Ölümü böylesine bir fecaatten kurtarmanın yolu ise, tahkiki imanı elde etmektir. ‘Kur’ân-ı Hakîmin sırr-ı hakikatiyle ve i’cazının tılsımıyla, benim ve Risale-i Nur’un programımız ve mesleğimiz ve bilfiil semeresini gördüğümüz ve çalıştığımız ve gaye-i hareketimiz ve hedefimiz, ölümün idam-ı ebedisinden iman-ı tahkiki ile biçareleri kurtarmak ve bu mübarek milleti de her nevi anarşilikten muhafaza etmektir” diyen Bediüzzaman Hazretlerinin bütün emeli, imanların kurtulması idi.
“‘Ben yalnız iman üzerine mesâimi teksif etmiş bulunuyorum’ derken de bu gerçeği dile getiriyor, ‘Eğer Ankara’ya gönderilen Risale-i Nur’un şiddetli tokatları için beni idama mahkûm eden zatlar, Risâle-i Nurla imanlarını kurtarıp idam-ı ebedîden necat bulsalar, siz şahit olunuz, ben onları da ruh u canımla helâl ederim’ diyordu.
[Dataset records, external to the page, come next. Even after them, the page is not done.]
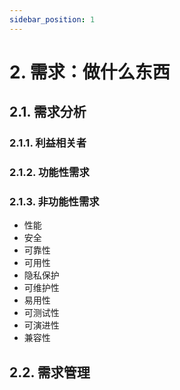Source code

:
 ```yaml
---
sidebar_position: 1
---
```


# 2. 需求：做什么东西

## 2.1. 需求分析

### 2.1.1. 利益相关者

### 2.1.2. 功能性需求

### 2.1.3. 非功能性需求

- 性能
- 安全
- 可靠性
- 可用性
- 隐私保护
- 可维护性
- 易用性
- 可测试性
- 可演进性
- 兼容性

## 2.2. 需求管理
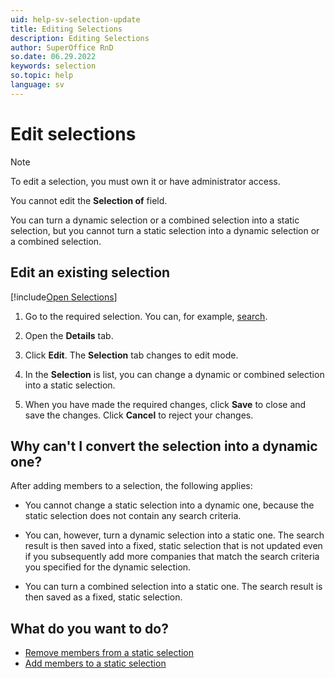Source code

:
 ```yaml
---
uid: help-sv-selection-update
title: Editing Selections
description: Editing Selections
author: SuperOffice RnD
so.date: 06.29.2022
keywords: selection
so.topic: help
language: sv
---
```


# Edit selections

> [!NOTE]
> To edit a selection, you must own it or have administrator access.
>
> You cannot edit the **Selection of** field.
>
> You can turn a dynamic selection or a combined selection into a static selection, but you cannot turn a static selection into a dynamic selection or a combined selection.

## Edit an existing selection

[!include[Open Selections](../includes/goto-selections.md)]

1. Go to the required selection. You can, for example, [search][1].

1. Open the **Details** tab.

1. Click **Edit**. The **Selection** tab changes to edit mode.

1. In the **Selection** is list, you can change a dynamic or combined selection into a static selection.

1. When you have made the required changes, click **Save** to close and save the changes. Click **Cancel** to reject your changes.

## Why can't I convert the selection into a dynamic one?

After adding members to a selection, the following applies:

* You cannot change a static selection into a dynamic one, because the static selection does not contain any search criteria.

* You can, however, turn a dynamic selection into a static one. The search result is then saved into a fixed, static selection that is not updated even if you subsequently add more companies that match the search criteria you specified for the dynamic selection.

* You can turn a combined selection into a static one. The search result is then saved as a fixed, static selection.

## What do you want to do?

* [Remove members from a static selection][2]
* [Add members to a static selection][3]

<!-- Referenced links -->
[1]: ../../../learn/find-dialog.md
[2]: remove-members-from-static.md
[3]: add-members-to-static.md

<!-- Referenced images -->

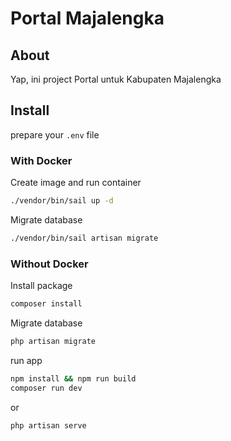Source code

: # Portal Majalengka

## About

Yap, ini project Portal untuk Kabupaten Majalengka

## Install

prepare your `.env` file

### With Docker

Create image and run container 
```bash
./vendor/bin/sail up -d
```

Migrate database
```bash
./vendor/bin/sail artisan migrate
```

### Without Docker 

Install package
```bash
composer install
```

Migrate database
```bash
php artisan migrate
```

run app
```bash
npm install && npm run build
composer run dev
```
or
```bash
php artisan serve
```
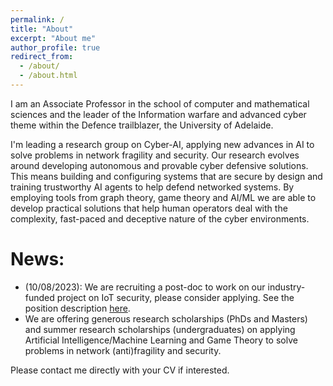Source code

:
 ```yaml
---
permalink: /
title: "About"
excerpt: "About me"
author_profile: true
redirect_from: 
  - /about/
  - /about.html
---
```

I am an Associate Professor in the school of computer and mathematical sciences and the leader of the Information warfare and advanced cyber theme within the Defence trailblazer, the University of Adelaide.

I'm leading a research group on Cyber-AI, applying new advances in AI to solve problems in network fragility and security. Our research evolves around developing autonomous and provable cyber defensive solutions. This means building and configuring systems that are secure by design and training trustworthy AI agents to help defend networked systems. By employing tools from graph theory, game theory and AI/ML we are able to develop practical solutions that help human operators deal with the complexity, fast-paced and deceptive nature of the cyber environments.

# News:

- (10/08/2023): We are recruiting a post-doc to work on our industry-funded project on IoT security, please consider applying. See the position description [here](https://careers.adelaide.edu.au/cw/en/job/512206/postdoctoral-researcher-ab-resilient-platform-interfaces).
- We are offering generous research scholarships (PhDs and Masters) and summer research scholarships (undergraduates) on applying Artificial Intelligence/Machine Learning and Game Theory to solve problems in network (anti)fragility and security.

Please contact me directly with your CV if interested.
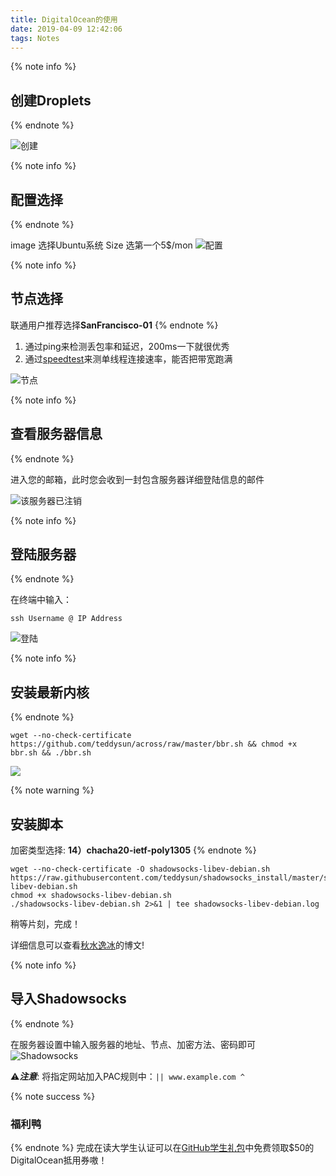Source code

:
 ```yaml
---
title: DigitalOcean的使用
date: 2019-04-09 12:42:06
tags: Notes
---
```


{% note info %}
## 创建Droplets
{% endnote %}

![创建][1]

<!--more-->

{% note info %}
## 配置选择
{% endnote %}

image 选择Ubuntu系统
Size 选第一个5$/mon
![配置][2]

{% note info %}
## 节点选择
联通用户推荐选择**SanFrancisco-01**
{% endnote %}

1. 通过ping来检测丢包率和延迟，200ms一下就很优秀
2. 通过[speedtest][9]来测单线程连接速率，能否把带宽跑满

![节点][3]

{% note info %}
## 查看服务器信息
{% endnote %}

进入您的邮箱，此时您会收到一封包含服务器详细登陆信息的邮件

![该服务器已注销][4]

{% note info %}
## 登陆服务器
{% endnote %}

在终端中输入：

```
ssh Username @ IP Address
```
![登陆][5]

{% note info %}
## 安装最新内核
{% endnote %}

```
wget --no-check-certificate https://github.com/teddysun/across/raw/master/bbr.sh && chmod +x bbr.sh && ./bbr.sh
```

![][6]

{% note warning %}
## 安装脚本
加密类型选择:
**14）chacha20-ietf-poly1305**
{% endnote %}

```
wget --no-check-certificate -O shadowsocks-libev-debian.sh https://raw.githubusercontent.com/teddysun/shadowsocks_install/master/shadowsocks-libev-debian.sh
chmod +x shadowsocks-libev-debian.sh
./shadowsocks-libev-debian.sh 2>&1 | tee shadowsocks-libev-debian.log
```

稍等片刻，完成！

详细信息可以查看[秋水逸冰][10]的博文!

{% note info %}
## 导入Shadowsocks
{% endnote %}

在服务器设置中输入服务器的地址、节点、加密方法、密码即可
![Shadowsocks][7]

⚠️***注意***:
将指定网站加入PAC规则中：```|| www.example.com ^```

{% note success %}
### 福利鸭
{% endnote %}
完成在读大学生认证可以在[GitHub学生礼包][8]中免费领取$50的DigitalOcean抵用券嗷！

[1]:/images/post_images/DigitalOcean的使用-01.png
[2]:/images/post_images/DigitalOcean的使用-02.png
[3]:/images/post_images/DigitalOcean的使用-03.png
[4]:/images/post_images/DigitalOcean的使用-04.png
[5]:/images/post_images/DigitalOcean的使用-05.png
[6]:/images/post_images/DigitalOcean的使用-06.png
[7]:/images/post_images/DigitalOcean的使用-07.png
[8]:https://education.github.com/
[9]:https://speedtest.net/
[10]:https://teddysun.com/358.html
Bu diğergâmlığın zirvesi! İhtiyaç sahiplerine yiyecek, içecek, ev-bark, iş, hatta milyarlar bağışlamaktan daha önemli hizmet, onların sadece fanî değil, ebedî hayatlarının mutluluğu için gerekli olan imanlarını kurtarmaya çalışmaktır.”
(Yeni Asya, 2 Haziran 2009)
* * *
Bu yazının sonunu, Meryem Hanım kardeşimizin son yazılarından birinden aktaracağımız kısacık bir iktibasla bağlayalım.
Müjdeler
“Dünyanın kışrı, özünden daha çoktur; ama, özü âhirete gebedir. Tohumun özü kışrından küçüktür, ama ağaca gebedir.
“Yaşadığımız hayatta, ruhî yolculuklarımızda, düştüğümüz boşluklar, acı tecrübeler, aldığımız tatlardan daha çoktur belki; ama, kalbimizin çekirdeğinde bizim tohumumuzun lümmesi gizlidir. Ona varmak ve kendi varlığımızın özünü yakalamak tabiî ki kolay değildir. Bedeller ağırdır belki; ama, sonuçlar güzeldir.
“Hayatımıza konan acı-tatlı ne varsa, hepsi birer müjdedir aslında. Olduğu gibi yaşamak ve sadece onun hikmetini okuyup güzel yanlarıyla kalbimizin zirvesine doğru adımlarımızı atmaya devam etmektir aslolan.
“Çünkü, o zirveye ulaşanların müjdesi Cennet, Cennetin müjdesi de Rabbini görmektir.”